● Problem details: For this exercise, write each entry below out precisely and omit the pictures.

[Dataset entries]
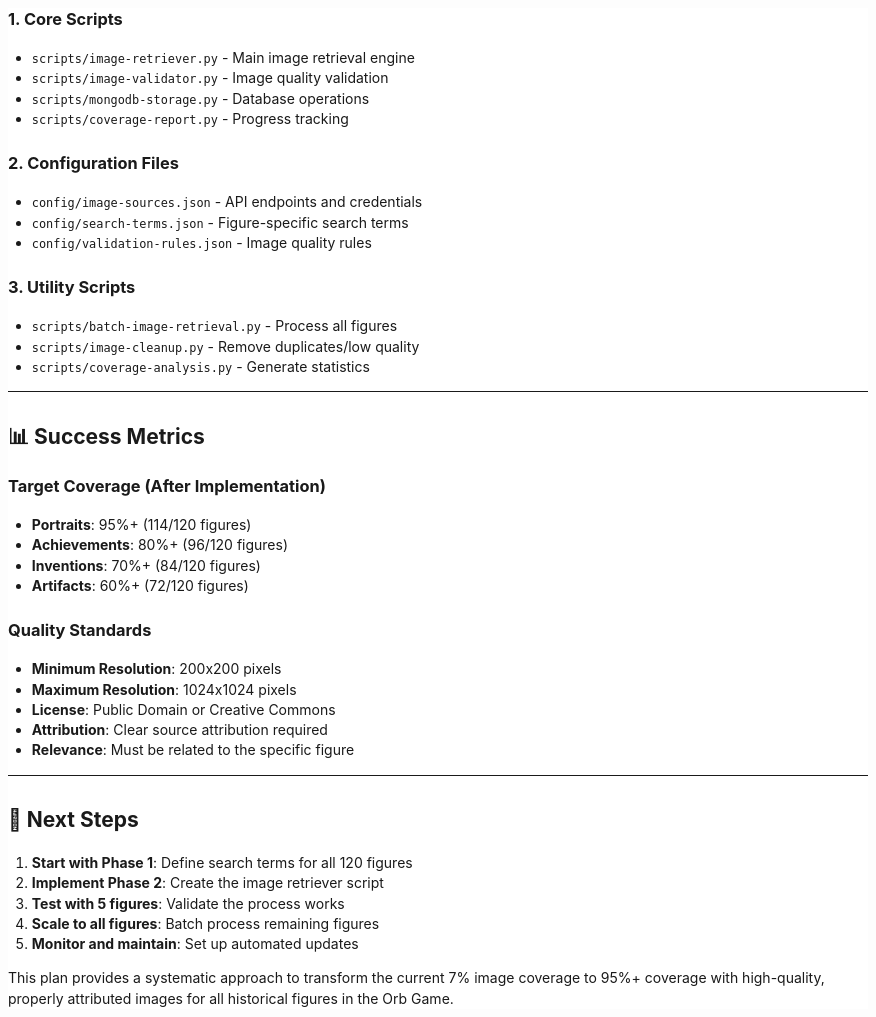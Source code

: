 ### **1. Core Scripts**
- `scripts/image-retriever.py` - Main image retrieval engine
- `scripts/image-validator.py` - Image quality validation
- `scripts/mongodb-storage.py` - Database operations
- `scripts/coverage-report.py` - Progress tracking

### **2. Configuration Files**
- `config/image-sources.json` - API endpoints and credentials
- `config/search-terms.json` - Figure-specific search terms
- `config/validation-rules.json` - Image quality rules

### **3. Utility Scripts**
- `scripts/batch-image-retrieval.py` - Process all figures
- `scripts/image-cleanup.py` - Remove duplicates/low quality
- `scripts/coverage-analysis.py` - Generate statistics

---

## 📊 **Success Metrics**

### **Target Coverage (After Implementation)**
- **Portraits**: 95%+ (114/120 figures)
- **Achievements**: 80%+ (96/120 figures)  
- **Inventions**: 70%+ (84/120 figures)
- **Artifacts**: 60%+ (72/120 figures)

### **Quality Standards**
- **Minimum Resolution**: 200x200 pixels
- **Maximum Resolution**: 1024x1024 pixels
- **License**: Public Domain or Creative Commons
- **Attribution**: Clear source attribution required
- **Relevance**: Must be related to the specific figure

---

## 🎯 **Next Steps**

1. **Start with Phase 1**: Define search terms for all 120 figures
2. **Implement Phase 2**: Create the image retriever script
3. **Test with 5 figures**: Validate the process works
4. **Scale to all figures**: Batch process remaining figures
5. **Monitor and maintain**: Set up automated updates

This plan provides a systematic approach to transform the current 7% image coverage to 95%+ coverage with high-quality, properly attributed images for all historical figures in the Orb Game.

● Answer space:
Source code

: ### **1. Core Scripts**
- `scripts/image-retriever.py` - Main image retrieval engine
- `scripts/image-validator.py` - Image quality validation
- `scripts/mongodb-storage.py` - Database operations
- `scripts/coverage-report.py` - Progress tracking

### **2. Configuration Files**
- `config/image-sources.json` - API endpoints and credentials
- `config/search-terms.json` - Figure-specific search terms
- `config/validation-rules.json` - Image quality rules

### **3. Utility Scripts**
- `scripts/batch-image-retrieval.py` - Process all figures
- `scripts/image-cleanup.py` - Remove duplicates/low quality
- `scripts/coverage-analysis.py` - Generate statistics

---

## 📊 **Success Metrics**

### **Target Coverage (After Implementation)**
- **Portraits**: 95%+ (114/120 figures)
- **Achievements**: 80%+ (96/120 figures)  
- **Inventions**: 70%+ (84/120 figures)
- **Artifacts**: 60%+ (72/120 figures)

### **Quality Standards**
- **Minimum Resolution**: 200x200 pixels
- **Maximum Resolution**: 1024x1024 pixels
- **License**: Public Domain or Creative Commons
- **Attribution**: Clear source attribution required
- **Relevance**: Must be related to the specific figure

---

## 🎯 **Next Steps**

1. **Start with Phase 1**: Define search terms for all 120 figures
2. **Implement Phase 2**: Create the image retriever script
3. **Test with 5 figures**: Validate the process works
4. **Scale to all figures**: Batch process remaining figures
5. **Monitor and maintain**: Set up automated updates

This plan provides a systematic approach to transform the current 7% image coverage to 95%+ coverage with high-quality, properly attributed images for all historical figures in the Orb Game.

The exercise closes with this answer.